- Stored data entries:
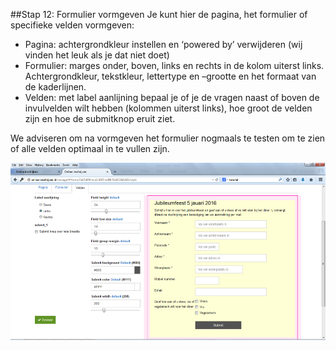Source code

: ##Stap 12: Formulier vormgeven
Je kunt hier de pagina, het formulier of specifieke velden vormgeven:

-	Pagina: achtergrondkleur instellen en ‘powered by’ verwijderen (wij vinden het leuk als je dat niet doet)
-	Formulier: marges onder, boven, links en rechts in de kolom uiterst links. Achtergrondkleur, tekstkleur, lettertype en –grootte en het formaat van de kaderlijnen.
-	Velden: met label aanlijning bepaal je of je de vragen naast of boven de invulvelden wilt hebben (kolommen uiterst links), hoe groot de velden zijn en hoe de submitknop eruit ziet. 

We adviseren om na vormgeven het formulier nogmaals te testen om te zien of alle velden optimaal in te vullen zijn.

![inloggen](img/12-1.png)

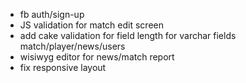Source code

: - fb auth/sign-up
- JS validation for match edit screen
- add cake validation for field length for varchar fields match/player/news/users
- wisiwyg editor for news/match report
- fix responsive layout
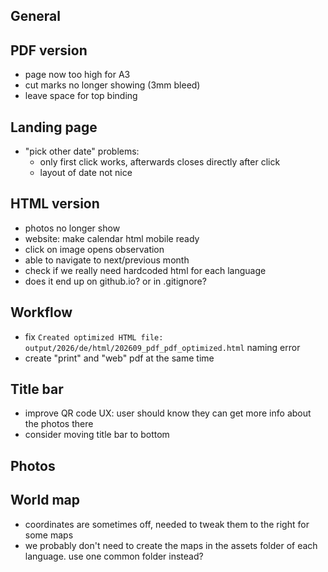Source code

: ## General

## PDF version
+ page now too high for A3
+ cut marks no longer showing (3mm bleed)
+ leave space for top binding

## Landing page
+ "pick other date" problems:
  + only first click works, afterwards closes directly after click
  + layout of date not nice

## HTML version
+ photos no longer show
+ website: make calendar html mobile ready
+ click on image opens observation
+ able to navigate to next/previous month
+ check if we really need hardcoded html for each language
+ does it end up on github.io? or in .gitignore?

## Workflow
+ fix `Created optimized HTML file: output/2026/de/html/202609_pdf_pdf_optimized.html` naming error
+ create "print" and "web" pdf at the same time

## Title bar
+ improve QR code UX: user should know they can get more info about the photos there
+ consider moving title bar to bottom

## Photos

## World map
+ coordinates are sometimes off, needed to tweak them to the right for some maps
+ we probably don't need to create the maps in the assets folder of each language. use one common folder instead?
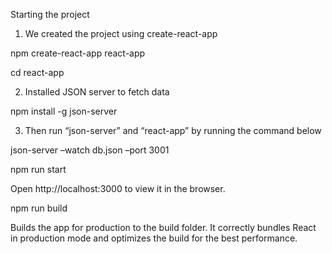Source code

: Starting the project
1.	We created the project using create-react-app

npm create-react-app react-app

cd react-app

2.	Installed JSON server to fetch data

npm install -g json-server

3.	Then run “json-server” and “react-app” by running the command below

json-server –watch db.json –port 3001

npm run start

Open http://localhost:3000 to view it in the browser.	

npm run build

Builds the app for production to the build folder.
It correctly bundles React in production mode and optimizes the build for the best performance.

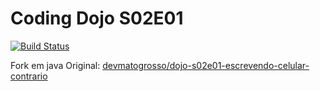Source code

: # Coding Dojo S02E01
[![Build Status](https://travis-ci.org/gpedro/dojo-s02e01-escrevendo-celular-contrario-java.svg?branch=master)](https://travis-ci.org/gpedro/dojo-s02e01-escrevendo-celular-contrario-java)

Fork em java
Original: [devmatogrosso/dojo-s02e01-escrevendo-celular-contrario](https://github.com/devmatogrosso/dojo-s02e01-escrevendo-celular-contrario)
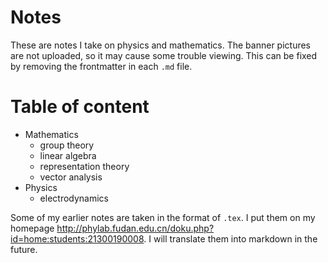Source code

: # Notes
These are notes I take on physics and mathematics. The banner pictures are not uploaded, so it may cause some trouble viewing. This can be fixed by removing the frontmatter in each `.md` file.

# Table of content
- Mathematics
  - group theory
  - linear algebra
  - representation theory
  - vector analysis
- Physics
  - electrodynamics

Some of my earlier notes are taken in the format of `.tex`. I put them on my homepage http://phylab.fudan.edu.cn/doku.php?id=home:students:21300190008. I will translate them into markdown in the future.
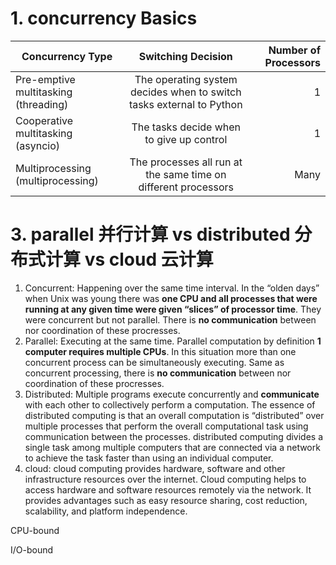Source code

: # 1. concurrency Basics

| Concurrency Type | Switching Decision | Number of Processors |
| ------------- |:-------------:| -----:|
|Pre-emptive multitasking (threading) | The operating system decides when to switch tasks external to Python | 1 |
|Cooperative multitasking (asyncio) | The tasks decide when to give up control | 1 |
|Multiprocessing (multiprocessing) | The processes all run at the same time on different processors | Many |

# 3. parallel 并行计算 vs distributed 分布式计算 vs cloud 云计算
1. Concurrent: Happening over the same time interval. In the “olden days” when Unix was young there was **one CPU and all processes that were running at any given time were given “slices” of processor time**. They were concurrent but not parallel. There is **no communication** between nor coordination of these procresses.  
2. Parallel: Executing at the same time. Parallel computation by definition **1 computer requires multiple CPUs**. In this situation more than one concurrent process can be simultaneously executing. Same as concurrent processing, there is **no communication** between nor coordination of these procresses.  
3. Distributed: Multiple programs execute concurrently and **communicate** with each other to collectively perform a computation. The essence of distributed computing is that an overall computation is “distributed” over multiple processes that perform the overall computational task using communication between the processes. distributed computing divides a single task among multiple computers that are connected via a network to achieve the task faster than using an individual computer.  
4. cloud: cloud computing provides hardware, software and other infrastructure resources over the internet. Cloud computing helps to access hardware and software resources remotely via the network. It provides advantages such as easy resource sharing, cost reduction, scalability, and platform independence.   



CPU-bound

I/O-bound
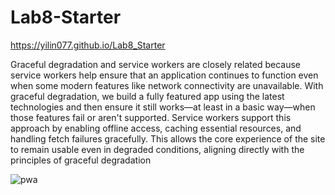 # Lab8-Starter
https://yilin077.github.io/Lab8_Starter

Graceful degradation and service workers are closely related because service workers help ensure that an application continues to function even when some modern features like network connectivity are unavailable. With graceful degradation, we build a fully featured app using the latest technologies and then ensure it still works—at least in a basic way—when those features fail or aren't supported. Service workers support this approach by enabling offline access, caching essential resources, and handling fetch failures gracefully. This allows the core experience of the site to remain usable even in degraded conditions, aligning directly with the principles of graceful degradation
 
![pwa](https://github.com/user-attachments/assets/27b9c010-8409-4caa-b802-315befb91a6a)
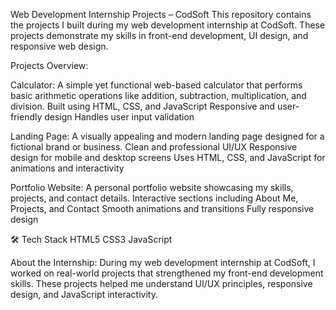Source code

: Web Development Internship Projects – CodSoft
This repository contains the projects I built during my web development internship at CodSoft. These projects demonstrate my skills in front-end development, UI design, and responsive web design.

Projects Overview:

Calculator:
A simple yet functional web-based calculator that performs basic arithmetic operations like addition, subtraction, multiplication, and division.
Built using HTML, CSS, and JavaScript
Responsive and user-friendly design
Handles user input validation

Landing Page:
A visually appealing and modern landing page designed for a fictional brand or business.
Clean and professional UI/UX
Responsive design for mobile and desktop screens
Uses HTML, CSS, and JavaScript for animations and interactivity

Portfolio Website:
A personal portfolio website showcasing my skills, projects, and contact details.
Interactive sections including About Me, Projects, and Contact
Smooth animations and transitions
Fully responsive design

🛠️ Tech Stack
HTML5
CSS3
JavaScript

About the Internship:
During my web development internship at CodSoft, I worked on real-world projects that strengthened my front-end development skills. These projects helped me understand UI/UX principles, responsive design, and JavaScript interactivity.
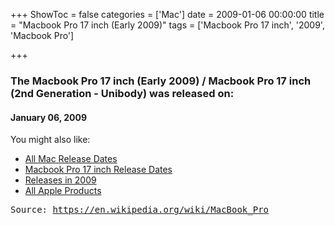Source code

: +++
ShowToc = false
categories = ['Mac']
date = 2009-01-06 00:00:00
title = "Macbook Pro 17 inch (Early 2009)"
tags = ['Macbook Pro 17 inch', '2009', 'Macbook Pro']

+++

### The Macbook Pro 17 inch (Early 2009) / Macbook Pro 17 inch (2nd Generation - Unibody) was released on: 
#### January 06, 2009


<!--more-->


    
You might also like:

- [All Mac Release Dates](https://AppleReleaseDate.com/categories/mac/)
- [Macbook Pro 17 inch Release Dates](https://AppleReleaseDate.com/tags/macbook-pro-17-inch/)
- [Releases in 2009](https://AppleReleaseDate.com/tags/2009/)
- [All Apple Products](https://AppleReleaseDate.com/categories/)



<kbd> Source: https://en.wikipedia.org/wiki/MacBook_Pro</kbd>

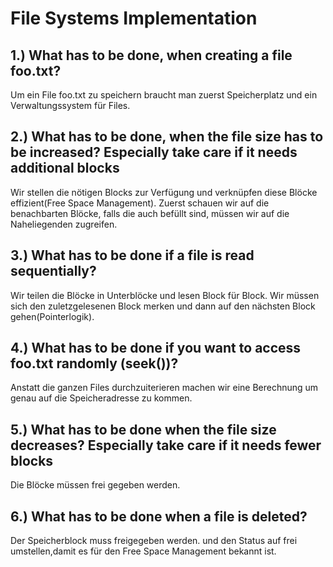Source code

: # File Systems Implementation
## 1.) What has to be done, when creating a file foo.txt?
Um ein File foo.txt zu speichern braucht man zuerst Speicherplatz und ein Verwaltungssystem für Files.

## 2.) What has to be done, when the file size has to be increased? Especially take care if it needs additional blocks
Wir stellen die nötigen Blocks zur Verfügung und verknüpfen diese Blöcke effizient(Free Space Management).
Zuerst schauen wir auf die benachbarten Blöcke, falls die auch befüllt sind, müssen wir auf die Naheliegenden zugreifen.  

## 3.) What has to be done if a file is read sequentially?
Wir teilen die Blöcke in Unterblöcke und lesen Block für Block.
Wir müssen sich den zuletzgelesenen Block merken und dann auf den nächsten Block gehen(Pointerlogik). 

## 4.) What has to be done if you want to access foo.txt randomly (seek())? 
Anstatt die ganzen Files durchzuiterieren machen wir eine Berechnung um genau auf die Speicheradresse zu kommen. 

## 5.) What has to be done when the file size decreases? Especially take care if it needs fewer blocks
Die Blöcke müssen frei gegeben werden. 

## 6.) What has to be done when a file is deleted?
Der Speicherblock muss freigegeben werden. und den Status auf frei umstellen,damit es für den Free Space Management bekannt ist.
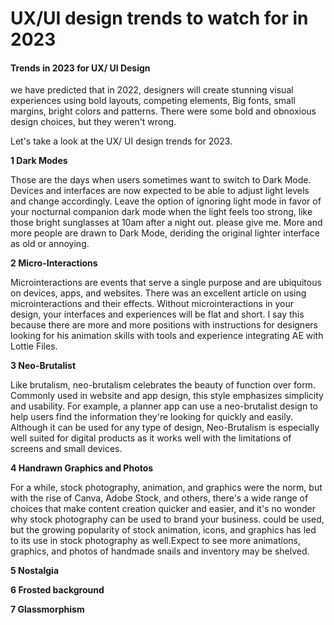 # UX/UI design trends to watch for in 2023
#### Trends in 2023 for UX/ UI Design

we have predicted that in 2022, designers will create stunning visual experiences using bold layouts, competing elements, Big fonts, small margins, bright colors and patterns. There were some bold and obnoxious design choices, but they weren't wrong.

Let's take a look at the UX/ UI design trends for 2023.

**1 Dark Modes**

Those are the days when users sometimes want to switch to Dark Mode. Devices and interfaces are now expected to be able to adjust light levels and change accordingly. Leave the option of ignoring light mode in favor of your nocturnal companion dark mode when the light feels too strong, like those bright sunglasses at 10am after a night out. please give me. More and more people are drawn to Dark Mode, deriding the original lighter interface as old or annoying.

**2 Micro-Interactions**

Microinteractions are events that serve a single purpose and are ubiquitous on devices, apps, and websites. There was an excellent article on using microinteractions and their effects. Without microinteractions in your design, your interfaces and experiences will be flat and short. I say this because there are more and more positions with instructions for designers looking for his animation skills with tools and experience integrating AE with Lottie Files.

**3 Neo-Brutalist**

Like brutalism, neo-brutalism celebrates the beauty of function over form. Commonly used in website and app design, this style emphasizes simplicity and usability. For example, a planner app can use a neo-brutalist design to help users find the information they're looking for quickly and easily. Although it can be used for any type of design, Neo-Brutalism is especially well suited for digital products as it works well with the limitations of screens and small devices.


**4 Handrawn Graphics and Photos**

For a while, stock photography, animation, and graphics were the norm, but with the rise of Canva, Adobe Stock, and others, there's a wide range of choices that make content creation quicker and easier, and it's no wonder why stock photography can be used to brand your business. could be used, but the growing popularity of stock animation, icons, and graphics has led to its use in stock photography as well.Expect to see more animations, graphics, and photos of handmade snails and inventory may be shelved.


**5 Nostalgia**

**6 Frosted background**

**7 Glassmorphism**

- Action item: Say how many lines in the data hold the string "inch". No other content should accompany the number.

- Answer box: 4